In 1966, an English bookstore owner named Francis Chichester riveted the world when he set out alone in a boat to circumnavigate the globe. He wasn’t the first to do so; Canadian-American Joshua Slocum completed the first known solo circumnavigation in 1898, and the feat may have been achieved long before but gone unrecorded. Yet the 65-year-old Chichester chose a dangerous route—one that no one, according to sailing lore, had ever attempted alone: From England he would sail south in the Atlantic, along the coast of Africa to the bottom of the world. There he would pass under the Cape of Good Hope, Australia’s southern coast, and South America’s treacherous Cape Horn before sailing north across the Atlantic again. The remote lower reaches of the Indian, Pacific, and Atlantic where Chichester would spend much of his voyage are known collectively as the Southern Ocean. The region is a vast field of sea unobstructed by land in any direction, with enormous waves, riotous gales, and dramatic skies. Stories abound about ships meeting their end in the Southern Ocean and heroes enduring impossible circumstances.

Chichester stopped only once on his journey, at the halfway mark in Australia, to perform major repairs to his 53-foot boat, which had been battered by three and a half months on the open sea. When he stepped ashore in England nine months after he’d left, he was greeted like a rock star. Queen Elizabeth II knighted him nearly on the spot. Meanwhile, fellow seafarers understood that, after Chichester’s feat, one great ocean challenge remained: sailing solo around the world without stopping. No one knew if a boat could stand up to 30,000 uninterrupted miles at sea, or what might happen to a human mind so long without company. Nine different men decided to find out.

They ranged from a former British submarine commander to storied French and Italian sailors to thrill seekers with little seagoing experience. GPS hadn’t been invented, satellite communications and solar panels were scarcely commonplace, and computing had yet to transform weather forecasting. So the men would sail with the accessible technology of the era: a radio, a windup chronometer, and a barometer. They would catch rain for fresh water and navigate with a sextant and the stars.

The Sunday Times decided to brand the men’s individual attempts a formal race, announcing the Golden Globe in March 1968. The event had virtually no requirements or regulations, as the competitors were already planning their voyages, each with its own launch date. But in offering a trophy for the first man to complete the challenge—to incentivize urgency—and a cash prize for the fastest time—to incentivize competition—The Times instantly created one of the greatest adventure stories in history.

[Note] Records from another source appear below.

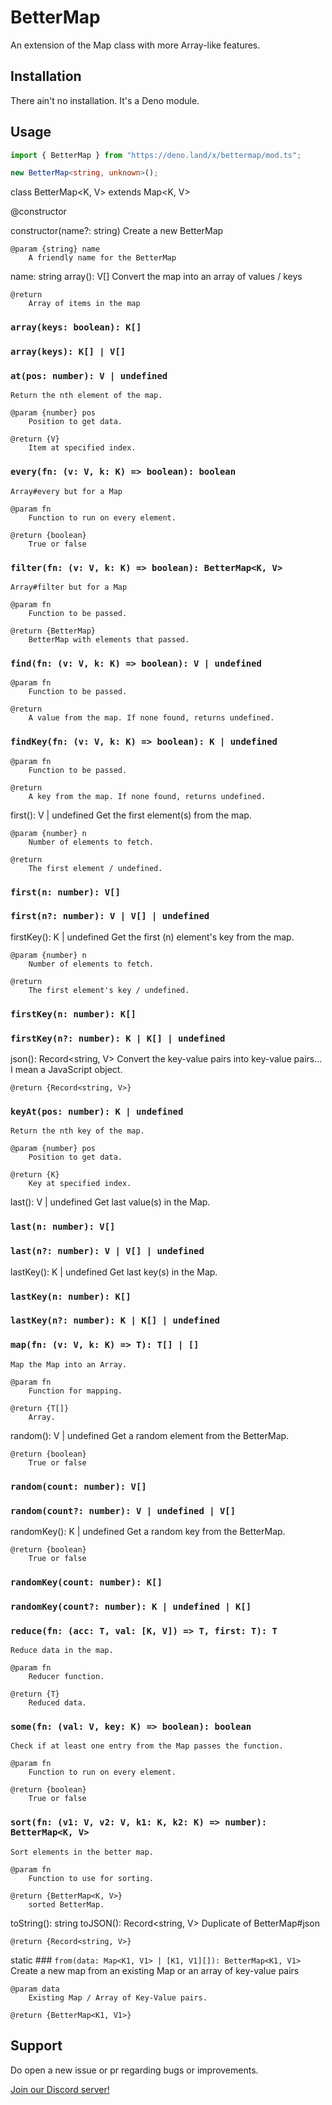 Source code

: # BetterMap

An extension of the Map class with more Array-like features.

## Installation

There ain't no installation. It's a Deno module.

## Usage

```ts
import { BetterMap } from "https://deno.land/x/bettermap/mod.ts";

new BetterMap<string, unknown>();
```

class BetterMap<K, V> extends Map<K, V>

  @constructor

  constructor(name?: string)
    Create a new BetterMap

    @param {string} name
        A friendly name for the BetterMap

  name: string
  array(): V[]
    Convert the map into an array of values / keys

    @return
        Array of items in the map

  ### `array(keys: boolean): K[]`
  ### `array(keys): K[] | V[]`
  ### `at(pos: number): V | undefined`
    Return the nth element of the map.

    @param {number} pos
        Position to get data.

    @return {V}
        Item at specified index.

  ### `every(fn: (v: V, k: K) => boolean): boolean`
    Array#every but for a Map

    @param fn
        Function to run on every element.

    @return {boolean}
        True or false

  ### `filter(fn: (v: V, k: K) => boolean): BetterMap<K, V>`
    Array#filter but for a Map

    @param fn
        Function to be passed.

    @return {BetterMap}
        BetterMap with elements that passed.

  ### `find(fn: (v: V, k: K) => boolean): V | undefined`

    @param fn
        Function to be passed.

    @return
        A value from the map. If none found, returns undefined.

  ### `findKey(fn: (v: V, k: K) => boolean): K | undefined`

    @param fn
        Function to be passed.

    @return
        A key from the map. If none found, returns undefined.

  first(): V | undefined
    Get the first element(s) from the map.

    @param {number} n
        Number of elements to fetch.

    @return
        The first element / undefined.

  ### `first(n: number): V[]`
  ### `first(n?: number): V | V[] | undefined`
  firstKey(): K | undefined
    Get the first (n) element's key from the map.

    @param {number} n
        Number of elements to fetch.

    @return
        The first element's key / undefined.

  ### `firstKey(n: number): K[]`
  ### `firstKey(n?: number): K | K[] | undefined`
  json(): Record<string, V>
    Convert the key-value pairs into key-value pairs... I mean a JavaScript object.

    @return {Record<string, V>}
  ### `keyAt(pos: number): K | undefined`
    Return the nth key of the map.

    @param {number} pos
        Position to get data.

    @return {K}
        Key at specified index.

  last(): V | undefined
    Get last value(s) in the Map.
  ### `last(n: number): V[]`
  ### `last(n?: number): V | V[] | undefined`
  lastKey(): K | undefined
    Get last key(s) in the Map.
  ### `lastKey(n: number): K[]`
  ### `lastKey(n?: number): K | K[] | undefined`
  ### `map(fn: (v: V, k: K) => T): T[] | []`
    Map the Map into an Array.

    @param fn
        Function for mapping.

    @return {T[]}
        Array.

  random(): V | undefined
    Get a random element from the BetterMap.

    @return {boolean}
        True or false

  ### `random(count: number): V[]`
  ### `random(count?: number): V | undefined | V[]`
  randomKey(): K | undefined
    Get a random key from the BetterMap.

    @return {boolean}
        True or false

  ### `randomKey(count: number): K[]`
  ### `randomKey(count?: number): K | undefined | K[]`
  ### `reduce(fn: (acc: T, val: [K, V]) => T, first: T): T`
    Reduce data in the map.

    @param fn
        Reducer function.

    @return {T}
        Reduced data.

  ### `some(fn: (val: V, key: K) => boolean): boolean`
    Check if at least one entry from the Map passes the function.

    @param fn
        Function to run on every element.

    @return {boolean}
        True or false

  ### `sort(fn: (v1: V, v2: V, k1: K, k2: K) => number): BetterMap<K, V>`
    Sort elements in the better map.

    @param fn
        Function to use for sorting.

    @return {BetterMap<K, V>}
        sorted BetterMap.

  toString(): string
  toJSON(): Record<string, V>
    Duplicate of BetterMap#json

    @return {Record<string, V>}
  static ### `from(data: Map<K1, V1> | [K1, V1][]): BetterMap<K1, V1>`
    Create a new map from an existing Map or an array of key-value pairs

    @param data
        Existing Map / Array of Key-Value pairs.

    @return {BetterMap<K1, V1>}

## Support
Do open a new issue or pr regarding bugs or improvements.

[Join our Discord server!](https://discord.gg/A69vvdK) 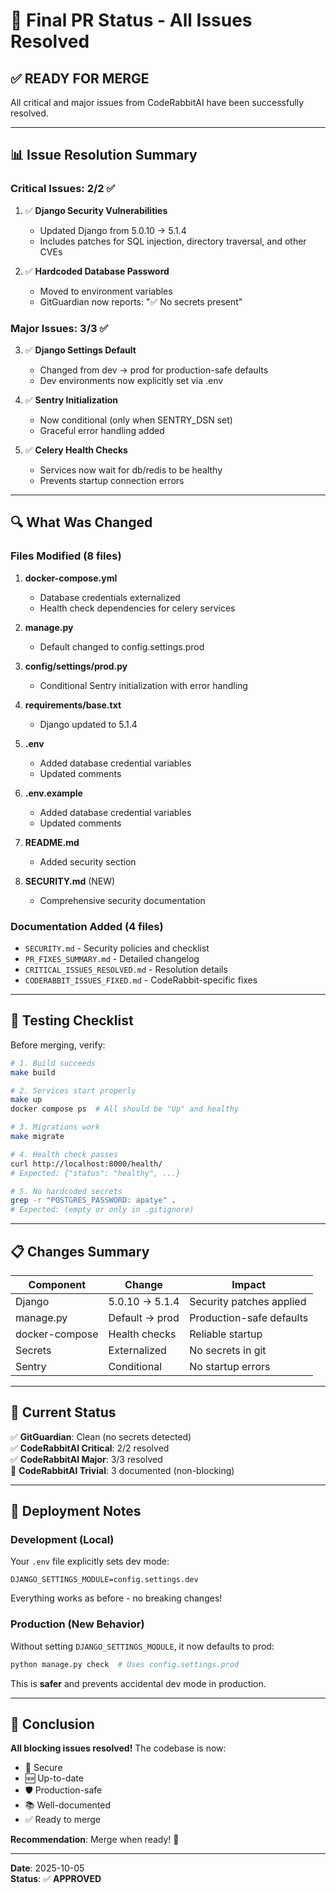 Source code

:# 🎉 Final PR Status - All Issues Resolved

## ✅ **READY FOR MERGE**

All critical and major issues from CodeRabbitAI have been successfully resolved.

---

## 📊 Issue Resolution Summary

### Critical Issues: 2/2 ✅

1. ✅ **Django Security Vulnerabilities**
   - Updated Django from 5.0.10 → 5.1.4
   - Includes patches for SQL injection, directory traversal, and other CVEs
   
2. ✅ **Hardcoded Database Password**
   - Moved to environment variables
   - GitGuardian now reports: "✅ No secrets present"

### Major Issues: 3/3 ✅

3. ✅ **Django Settings Default**
   - Changed from dev → prod for production-safe defaults
   - Dev environments now explicitly set via .env

4. ✅ **Sentry Initialization**
   - Now conditional (only when SENTRY_DSN set)
   - Graceful error handling added

5. ✅ **Celery Health Checks**
   - Services now wait for db/redis to be healthy
   - Prevents startup connection errors

---

## 🔍 What Was Changed

### Files Modified (8 files)

1. **docker-compose.yml**
   - Database credentials externalized
   - Health check dependencies for celery services
   
2. **manage.py**
   - Default changed to config.settings.prod
   
3. **config/settings/prod.py**
   - Conditional Sentry initialization with error handling
   
4. **requirements/base.txt**
   - Django updated to 5.1.4
   
5. **.env**
   - Added database credential variables
   - Updated comments
   
6. **.env.example**
   - Added database credential variables
   - Updated comments
   
7. **README.md**
   - Added security section
   
8. **SECURITY.md** (NEW)
   - Comprehensive security documentation

### Documentation Added (4 files)

- `SECURITY.md` - Security policies and checklist
- `PR_FIXES_SUMMARY.md` - Detailed changelog
- `CRITICAL_ISSUES_RESOLVED.md` - Resolution details
- `CODERABBIT_ISSUES_FIXED.md` - CodeRabbit-specific fixes

---

## 🧪 Testing Checklist

Before merging, verify:

```bash
# 1. Build succeeds
make build

# 2. Services start properly
make up
docker compose ps  # All should be "Up" and healthy

# 3. Migrations work
make migrate

# 4. Health check passes
curl http://localhost:8000/health/
# Expected: {"status": "healthy", ...}

# 5. No hardcoded secrets
grep -r "POSTGRES_PASSWORD: apatye" .
# Expected: (empty or only in .gitignore)
```

---

## 📋 Changes Summary

| Component | Change | Impact |
|-----------|--------|--------|
| Django | 5.0.10 → 5.1.4 | Security patches applied |
| manage.py | Default → prod | Production-safe defaults |
| docker-compose | Health checks | Reliable startup |
| Secrets | Externalized | No secrets in git |
| Sentry | Conditional | No startup errors |

---

## 🎯 Current Status

✅ **GitGuardian**: Clean (no secrets detected)  
✅ **CodeRabbitAI Critical**: 2/2 resolved  
✅ **CodeRabbitAI Major**: 3/3 resolved  
📝 **CodeRabbitAI Trivial**: 3 documented (non-blocking)

---

## 🚀 Deployment Notes

### Development (Local)

Your `.env` file explicitly sets dev mode:
```env
DJANGO_SETTINGS_MODULE=config.settings.dev
```

Everything works as before - no breaking changes!

### Production (New Behavior)

Without setting `DJANGO_SETTINGS_MODULE`, it now defaults to prod:
```bash
python manage.py check  # Uses config.settings.prod
```

This is **safer** and prevents accidental dev mode in production.

---

## 🎊 Conclusion

**All blocking issues resolved!** The codebase is now:

- 🔐 Secure
- 🆕 Up-to-date  
- 🛡️ Production-safe
- 📚 Well-documented
- ✅ Ready to merge

**Recommendation**: Merge when ready! 🚀

---

**Date**: 2025-10-05  
**Status**: ✅ **APPROVED**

Only one man finished the race. Twenty-nine-year-old Brit Robin Knox-Johnston’s heavy, 32-foot boat Suhaili had been considered a long shot. During the voyage, Suhaili’s water tanks polluted, her sails tore, and the self-steering—a primitive autopilot system consisting of a wind vane that attached to the boat’s rudder—fell apart. The radio malfunctioned two and a half months in; Knox-Johnston had no way of calling for help should trouble have arisen. He jumped overboard multiple times to perform underwater repairs, once shooting a circling shark before diving in. While rigging near impossible fixes to his equipment, he splashed battery acid in his eye and stitched his mustache to a sail while repairing it. When against all odds he reappeared in the harbor of Falmouth on April 22, 1969, after nearly a year at sea, Knox-Johnston sailed into legend.